Saat kita merasa akan masuk surga karena rajin ibadah, meninggalkan hal yg tdk terpuji karena takut neraka... sejatinya semua itu karena cintanya terhadap Tuhan.

Membuang ke-aku-an berfokus pada sang khalik.

Bukan kita yang melaksanakan shalat tapi karena di gerakan oleh Allah untuk melakukan shalat atau ibadah lainnya.

Kematian dan hakikat diri. Dua hal yang melandasi pikiran Siti Jenar.
Dengan memaknai kematian, kehidupan bisa di pahami.
Mengetahui hakikat diri maka tujuan penciptaan lebih mudah di raih.

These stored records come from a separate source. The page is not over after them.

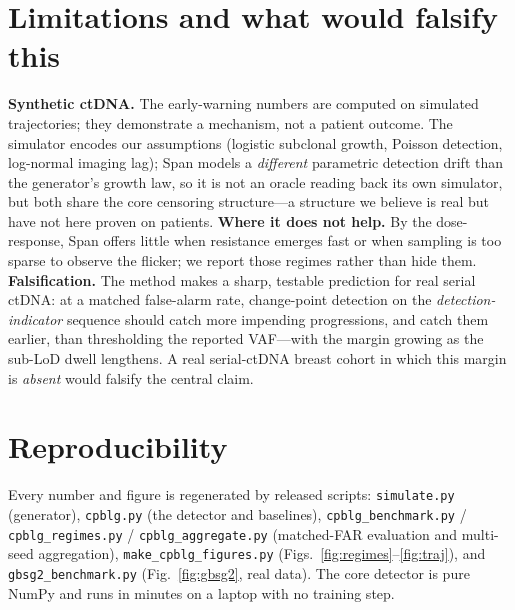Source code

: \documentclass[11pt]{article}
\newcommand{\1}{\mathbf{1}}
\begin{document}
\section{Limitations and what would falsify this}
\textbf{Synthetic ctDNA.} The early-warning numbers are computed on simulated
trajectories; they demonstrate a mechanism, not a patient outcome. The simulator
encodes our assumptions (logistic subclonal growth, Poisson detection, log-normal
imaging lag); Span models a \emph{different} parametric detection drift than the
generator's growth law, so it is not an oracle reading back its own simulator, but
both share the core censoring structure---a structure we believe is real but have
not here proven on patients.
\textbf{Where it does not help.} By the dose-response, Span offers little when
resistance emerges fast or when sampling is too sparse to observe the flicker; we
report those regimes rather than hide them.
\textbf{Falsification.} The method makes a sharp, testable prediction for real
serial ctDNA: at a matched false-alarm rate, change-point detection on the
\emph{detection-indicator} sequence should catch more impending progressions, and
catch them earlier, than thresholding the reported VAF---with the margin growing
as the sub-LoD dwell lengthens. A real serial-ctDNA breast cohort in which this
margin is \emph{absent} would falsify the central claim.

\section{Reproducibility}
Every number and figure is regenerated by released scripts:
\texttt{simulate.py} (generator), \texttt{cpblg.py} (the detector and baselines),
\texttt{cpblg\_benchmark.py} / \texttt{cpblg\_regimes.py} /
\texttt{cpblg\_aggregate.py} (matched-FAR evaluation and multi-seed aggregation),
\texttt{make\_cpblg\_figures.py} (Figs.~\ref{fig:regimes}--\ref{fig:traj}), and
\texttt{gbsg2\_benchmark.py} (Fig.~\ref{fig:gbsg2}, real data). The core detector
is pure NumPy and runs in minutes on a laptop with no training step.

\end{document}
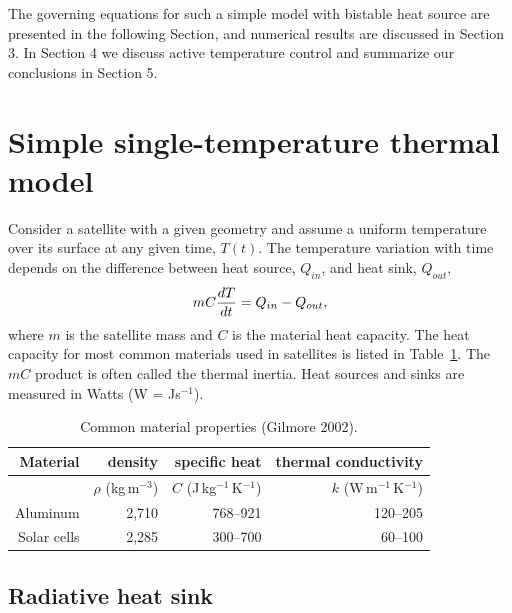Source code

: \documentclass[]{aastex62}
\def\eq#1{\begin{equation} #1 \end{equation}}
\begin{document}
The governing equations for such a simple model with bistable heat source are presented in the 
following Section, and numerical results are discussed in Section 3.  In Section 4 we discuss
active temperature control and summarize our conclusions in Section 5. 


\section{Simple single-temperature thermal model} 

Consider a satellite with a given geometry and assume a uniform temperature over its surface
at any given time, $T(t)$. The temperature variation with time depends on the difference between
heat source, $Q_{in}$, and heat sink, $Q_{out}$, 
\eq{
\label{eq:dTdt}
                 m C {dT \over dt} =  Q_{in} - Q_{out}, 
}
where $m$ is the satellite mass and $C$ is the material heat capacity. The heat capacity for 
most common materials used in satellites is listed in Table~\ref{tab:inputsMatProp}. 
The $mC$ product is often called the thermal inertia. Heat sources and sinks are measured in 
Watts (W = Js$^{-1}$). 

\begin{table}[ht!]
	\centering
	\caption{Common material properties (Gilmore 2002). }
	\label{tab:inputsMatProp}
	\begin{tabular}{r|r|r|r} %
		\hline
  	        Material    &      density &   specific heat & thermal conductivity \\
		\hline
                 \phantom{x}              & $\rho$ (kg\,m$^{-3}$)   &   $C$ (J\,kg$^{-1}$\,K$^{-1}$)  & $k$ (W\,m$^{-1}$\,K$^{-1}$)  \\
             Aluminum  &       2,710       &         768--921      &     120--205  \\ 
             Solar cells  &       2,285       &         300--700      &     60--100    \\
 		\hline
	\end{tabular} 
\end{table}
 
\subsection{Radiative heat sink} 
\end{document}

Dua hal itu pulalah yang paling di takuti manusia, apalagi di jaman kapitalisme narsisme ini.

Orang takut mati, takut meninggalkan apa yang sudah di miliki.
Meski tubuh sudah di selimuti berbagai perhiasan dunia masih bingung saat di tanya siapa diri saya. Karena tidak adanya hakikat diri.

Syech Siti Jenar mamadukan antara filosopi Jawa dan Islam. Beliau membuat kesimpulan sendiri yang terlepas dari pendapat dan pandangan para ulama ulama sebelumnya termasuk para ulama besar Timur Tengah. Bahkan cenderung untuk bertolak belakang. Salah satunyai konflik dengan wali songo.

Para wali songo berpendapat Siti Jenar di pandang telah mengajarkan ilmu untuk menyingkap rahasia alam… ilmu yang tidak boleh di pelajari oleh sembarangan orang, karena akan merusak tatanan syariat agama yang telah di tetapkan kesultanan Demak. Para wali akan merasa pekerjaannya menjadi sia sia. Ada versi yg mengatakan akhirnya Siti Jenar di hukum pancung, tetesan darahnya membentuk tulisan Allah.

Manunggaling kawula kalawan gusti, sari pati dari ajaran Siti Jenar. Saat seorang sudah menyatu dengan sang khalik, maka segala sesuatunya mencerminkan sifat sifat Allah. Tidak ada yang perlu di takutkan dan khawatirkan.
Seperti radio FM yang terus menerima sinyal dari pemancarnya. Yang hanya menjalankan apa yang di terimanya. Tuhan maha hadir.

Hidup yang sebenarnya adlh hidup yang tdk membutuhkan pertolongan dari sesamanya.

La tahzan inna Allaha ma’ana.... jangan khawatir karena Allah beserta kita.

Sekarang tentunya sdh sedikit paham jika 2 orang berbeda keyakinan: syech Siti Jenar dan Fir'aun sama sama bilang "Aku Tuhan"
...tentu tidak bisa disamakan maksudnya.